The official codebase for CrayonRobo: Object-Centric Prompt-Driven Vision-Language-Action Model for Robotic Manipulation (CVPR 2025)
This repo benefits from LLama_Adapter and Where2act. Thanks for their wonderful works.
-
conda create --name crayonrobo python=3.8
-
conda activate crayonrobo
-
pip install -r requirement.txt
Note that, the installed torch should satisfy your own cuda version
- Download our training and test data: train data and test data. The files should be zipped to ./CrayonRobo/data_collection/data.
./data/train_dataset ├── 148_Faucet_0_pulling_0 | └── png/json/... ├── 148_Faucet_0_pulling_9 | └── png/json/... ├── ... │ ... └── ...
- Or collect data by your own: Download partnet mobility assets and zip to /CrayonRobo/data_collection/assets.
./assets ├── 148 | └── mobility.urdf ├── 149 | └── mobility.urdf ├── ... │ ... └── ... cd ./CrayonRobo/data_collection/code bash scripts/run_gen_offline_data.sh
This command will first generate training dataset and then generate the testing dataset.
-
Preparation:
Download checkpoints for LLaMa-Adapter.

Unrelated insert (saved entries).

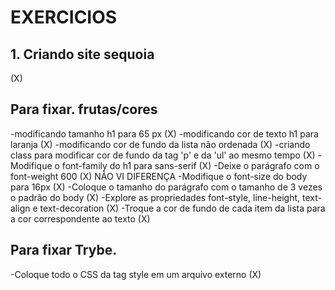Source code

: # EXERCICIOS 

## 1. Criando site sequoia
(X)



## Para fixar. frutas/cores
-modificando tamanho h1 para 65 px (X)
-modificando cor de texto h1 para laranja (X)
-modificando cor de fundo da lista não ordenada (X)
-criando class para modificar cor de fundo da tag 'p' e da 'ul' ao mesmo tempo (X)
-Modifique o font-family do h1 para sans-serif (X)
-Deixe o parágrafo com o font-weight 600 (X) NÃO VI DIFERENÇA
-Modifique o font-size do body para 16px (X)
-Coloque o tamanho do parágrafo com o tamanho de 3 vezes o padrão do body (X)
-Explore as propriedades font-style, line-height, text-align e text-decoration (X)
-Troque a cor de fundo de cada item da lista para a cor correspondente ao texto (X)

## Para fixar Trybe.
-Coloque todo o CSS da tag style em um arquivo externo (X)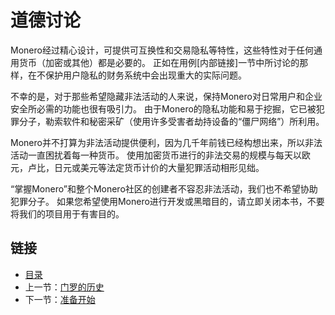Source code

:# 道德讨论

Monero经过精心设计，可提供可互换性和交易隐私等特性，这些特性对于任何通用货币（加密或其他）都是必要的。 正如在用例[内部链接]一节中所讨论的那样，在不保护用户隐私的财务系统中会出现重大的实际问题。

不幸的是，对于那些希望隐藏非法活动的人来说，保持Monero对日常用户和企业安全所必需的功能也很有吸引力。 由于Monero的隐私功能和易于挖掘，它已被犯罪分子，勒索软件和秘密采矿（使用许多受害者劫持设备的“僵尸网络”）所利用。

Monero并不打算为非法活动提供便利，因为几千年前钱已经构想出来，所以非法活动一直困扰着每一种货币。 使用加密货币进行的非法交易的规模与每天以欧元，卢比，日元或美元等法定货币计价的大量犯罪活动相形见绌。

“掌握Monero”和整个Monero社区的创建者不容忍非法活动，我们也不希望协助犯罪分子。 如果您希望使用Monero进行开发或黑暗目的，请立即关闭本书，不要将我们的项目用于有害目的。

## 链接

- [目录](directory.md)
- 上一节：[门罗的历史](01.8.md)
- 下一节：[准备开始](02.1.md)
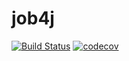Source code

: ﻿# job4j 

[![Build Status](https://travis-ci.org/PerpetuumEbner/job4j.svg?branch=master)](https://travis-ci.org/PerpetuumEbner/job4j)
[![codecov](https://codecov.io/gh/PerpetuumEbner/job4j/branch/master/graph/badge.svg)](https://codecov.io/gh/PerpetuumEbner/job4j)
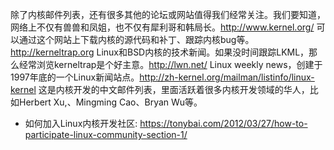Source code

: 除了内核邮件列表，还有很多其他的论坛或网站值得我们经常关注。我们要知道，网络上不仅有兽兽和凤姐，也不仅有犀利哥和韩局长。http://www.kernel.org/ 可以通过这个网站上下载内核的源代码和补丁、跟踪内核bug等。http://kerneltrap.org Linux和BSD内核的技术新闻。如果没时间跟踪LKML，那么经常浏览kerneltrap是个好主意。http://lwn.net/ Linux weekly news，创建于1997年底的一个Linux新闻站点。http://zh-kernel.org/mailman/listinfo/linux-kernel 这是内核开发的中文邮件列表，里面活跃着很多内核开发领域的华人，比如Herbert  Xu,、Mingming Cao、Bryan Wu等。

* 如何加入Linux内核开发社区: https://tonybai.com/2012/03/27/how-to-participate-linux-community-section-1/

The downloaded checkpoints should be placed under ./Crayonrobo/crayonrobo/ckpts.
./ckpts/llama_model_weights ├── 7B │ ├── checklist.chk │ ├── consolidated.00.pth │ └── params.json └── tokenizer.model ./ckpts/BIAS_LORA_NORM-336-Chinese-7B.pth ./ckpts/ViT-L-14-336px.pt -
Model training: The training requires the server to has a least 40g memory. The command will first generate the training json, then start training
cd ./CrayonRobo/crayonrobo bash finetune.sh
-
Download the released checkpoint or use your own trained checkpoint. The link we provide is baiduyun downloading link. If you can not download, feel free to reach out via email to xl3062@columbia.edu, then we will share the ckpts with you directly. Note that, due to the randomness in data collection, the provided testing dataset is different from the ones in paper, so you may result in slightly different but comparable results compared with the results in paper.
-
The testing requires the server to has a least 40g memory. This command will first use the model to infer on all the test samples, and then interact with object in the simulator (SAPIEN).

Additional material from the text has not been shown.